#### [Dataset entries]
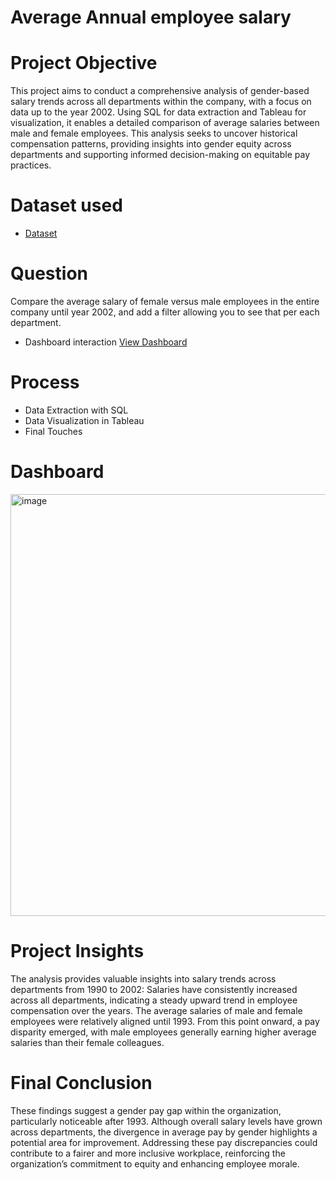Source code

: # Average  Annual employee salary

# Project Objective
This project aims to conduct a comprehensive analysis of gender-based salary trends across all departments within the company, with a focus on data up to the year 2002. Using SQL for data extraction and Tableau for visualization, it enables a detailed comparison of average salaries between male and female employees. This analysis seeks to uncover historical compensation patterns, providing insights into gender equity across departments and supporting informed decision-making on equitable pay practices.
# Dataset used
- <a href='https://github.com/AbosedeFaith-DA/Average-Salary-Comparison-of-Female-vs.-Male-Employees/blob/main/Task%203.csv'>Dataset</a>
# Question
Compare the average salary of female versus male employees in the entire company until year 2002, and add a filter allowing you to see that per each department.

- Dashboard interaction <a href="https://github.com/AbosedeFaith-DA/company-salary-gender-trends/blob/main/Screenshot%202024-10-29%20144311.png">View Dashboard</a>

# Process
- Data Extraction with SQL
- Data Visualization in Tableau
- Final Touches
 # Dashboard
 <img width="675" alt="image" src="https://github.com/user-attachments/assets/a053f08a-6d4a-4fc2-8d76-931fe768db3b">


 # Project Insights
The analysis provides valuable insights into salary trends across departments from 1990 to 2002:
Salaries have consistently increased across all departments, indicating a steady upward trend in employee compensation over the years.
The average salaries of male and female employees were relatively aligned until 1993. From this point onward, a pay disparity emerged, with male employees generally earning higher average salaries than their female colleagues.

# Final Conclusion
These findings suggest a gender pay gap within the organization, particularly noticeable after 1993. Although overall salary levels have grown across departments, the divergence in average pay by gender highlights a potential area for improvement. Addressing these pay discrepancies could contribute to a fairer and more inclusive workplace, reinforcing the organization’s commitment to equity and enhancing employee morale.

#### [PROBLEM TO WORK ON]
Look above for the line with "- Dashboard interaction" and the line with "Salaries have consistently". Write out those two lines and all the lines between them, exactly, and no others.

#### [ANSWER TO THIS TASK]
- Dashboard interaction <a href="https://github.com/AbosedeFaith-DA/company-salary-gender-trends/blob/main/Screenshot%202024-10-29%20144311.png">View Dashboard</a>

# Process
- Data Extraction with SQL
- Data Visualization in Tableau
- Final Touches
 # Dashboard
 <img width="675" alt="image" src="https://github.com/user-attachments/assets/a053f08a-6d4a-4fc2-8d76-931fe768db3b">


 # Project Insights
The analysis provides valuable insights into salary trends across departments from 1990 to 2002:
Salaries have consistently increased across all departments, indicating a steady upward trend in employee compensation over the years.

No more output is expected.